Thursday, August 23, 2012

Doing what I don't want to do

I am raising my Zyprexa. This is that last medicine that I want to raise- I don't even want to be on it- but at some point, when things are bad enough, the hell with future side effects and neurological problems- at this rate I am not even going to live long enough to have those things.

I am re-thinking antidepressants. Maybe they are making me worse. For people with bipolar, they often do. But the one time they tried not giving me antidepressants- just piling on the mood stabilizers, I became so depressed I got psychotic. So I have been so sure that I need antidepressants. But maybe they make me worse in the long run. Maybe I need to give it another shot without antidepressants. Maybe there is no answer for me, and I am just screwed.

What is pretty clear to me is that in the last 4 or so years, my depressions are more frequent, and I don't get as good as I used to between depressions. There are probably some situations reasons for this too, but still, it is enough to question both my life and my meds.

Creatine has not turned out to be the magic answer that I had hoped for. If anything, I feel like I have been more emotionally unstable since I have started taking it. So it is not necessarily making my mood worse, just more reactive. Which I don't need right now. Still, I will probably try continuing with a small dose of it.

I have my escape fantasies. Quit my job, live off my 401K money, backpack and travel for a year. If I was debt-free, I might do it. I have too much debt. And having been on disability once, I am so scared that if I stop working, I won't go back.

I saw my therapist again last night- she asked me again if I "need a higher level of care." I hate that kind of talk. And that kind of language. Just say it. Am I suicidal enough for the hospital? Dysfunctional enough for day treatment? What?

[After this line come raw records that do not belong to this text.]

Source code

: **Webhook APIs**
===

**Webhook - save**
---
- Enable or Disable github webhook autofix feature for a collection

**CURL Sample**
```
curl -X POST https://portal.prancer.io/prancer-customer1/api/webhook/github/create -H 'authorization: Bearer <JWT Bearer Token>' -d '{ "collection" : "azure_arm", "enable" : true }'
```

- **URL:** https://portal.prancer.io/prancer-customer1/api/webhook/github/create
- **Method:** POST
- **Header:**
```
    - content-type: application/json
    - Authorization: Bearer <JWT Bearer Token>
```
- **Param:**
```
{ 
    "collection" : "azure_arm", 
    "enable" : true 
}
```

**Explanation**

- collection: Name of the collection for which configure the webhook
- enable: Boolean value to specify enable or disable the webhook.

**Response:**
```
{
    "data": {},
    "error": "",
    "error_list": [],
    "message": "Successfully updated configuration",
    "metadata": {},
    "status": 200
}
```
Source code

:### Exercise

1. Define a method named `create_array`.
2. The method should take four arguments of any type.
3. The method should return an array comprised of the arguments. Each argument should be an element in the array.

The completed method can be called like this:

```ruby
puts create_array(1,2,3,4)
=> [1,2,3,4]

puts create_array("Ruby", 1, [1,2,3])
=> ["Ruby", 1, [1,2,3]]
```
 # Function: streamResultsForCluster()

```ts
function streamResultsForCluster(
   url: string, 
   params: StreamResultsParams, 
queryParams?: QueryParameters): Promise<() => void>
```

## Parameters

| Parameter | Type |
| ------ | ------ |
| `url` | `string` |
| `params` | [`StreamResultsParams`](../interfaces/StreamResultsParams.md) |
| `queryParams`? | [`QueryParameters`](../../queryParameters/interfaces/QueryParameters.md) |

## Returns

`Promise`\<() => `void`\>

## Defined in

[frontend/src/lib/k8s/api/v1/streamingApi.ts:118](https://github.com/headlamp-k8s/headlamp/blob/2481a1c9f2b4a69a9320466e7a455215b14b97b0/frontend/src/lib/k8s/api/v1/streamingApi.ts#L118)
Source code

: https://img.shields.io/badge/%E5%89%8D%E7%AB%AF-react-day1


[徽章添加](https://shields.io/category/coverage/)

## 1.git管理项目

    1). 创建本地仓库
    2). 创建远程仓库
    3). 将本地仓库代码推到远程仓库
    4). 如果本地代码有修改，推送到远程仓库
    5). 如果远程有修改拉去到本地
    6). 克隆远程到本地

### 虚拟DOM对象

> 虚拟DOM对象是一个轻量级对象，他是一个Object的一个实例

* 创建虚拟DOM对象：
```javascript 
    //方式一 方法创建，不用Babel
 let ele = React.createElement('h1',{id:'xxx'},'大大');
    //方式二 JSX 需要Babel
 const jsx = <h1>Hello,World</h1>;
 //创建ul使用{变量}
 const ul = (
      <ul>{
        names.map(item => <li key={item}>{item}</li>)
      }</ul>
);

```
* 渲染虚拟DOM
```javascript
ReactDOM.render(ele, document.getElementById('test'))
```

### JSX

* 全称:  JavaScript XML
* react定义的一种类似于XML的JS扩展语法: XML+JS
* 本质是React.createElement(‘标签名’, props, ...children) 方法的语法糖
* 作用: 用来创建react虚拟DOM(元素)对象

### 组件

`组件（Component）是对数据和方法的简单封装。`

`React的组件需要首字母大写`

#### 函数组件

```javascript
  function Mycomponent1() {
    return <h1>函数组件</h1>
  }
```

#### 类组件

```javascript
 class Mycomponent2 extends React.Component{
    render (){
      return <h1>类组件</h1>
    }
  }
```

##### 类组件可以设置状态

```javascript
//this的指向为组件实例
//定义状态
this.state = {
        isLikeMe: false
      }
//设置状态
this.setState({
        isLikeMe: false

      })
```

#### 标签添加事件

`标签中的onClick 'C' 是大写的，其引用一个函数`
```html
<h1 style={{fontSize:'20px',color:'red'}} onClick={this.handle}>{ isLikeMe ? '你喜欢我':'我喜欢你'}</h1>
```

My psychiatrist is on vacation this week. so I'm limited with med options. I can either raise things or lower things that I already have. Which is a little frustrating. I think I want to try switching my Effexor for Prozac, which worked in the past, and which is a lot easier to get off of- if I do decide to try to get off of anti-depressants.

I went on Prozac back when it was new. I switched from amytriptaline, which was making me too tired. My psychiatrist told me, there's this new drug out, prozac, with much less side effects, and it even has this very nice side effect called hypomania...

Of course at the time my diagnosis was depression, not bipolar. And hypomania, as she described it, did sound very nice. Pretty ironic.

1 comment:

  1. I take amytriptaline currently. I use my 3 times daily doses all at bed time to put my wandering thoughts to sleep. I still get a theaputic level in my system, but without the stupor it would cause by taking it throughout the day. I used to take my seroquel and most of my adivan using the same method. All under direction of the dr.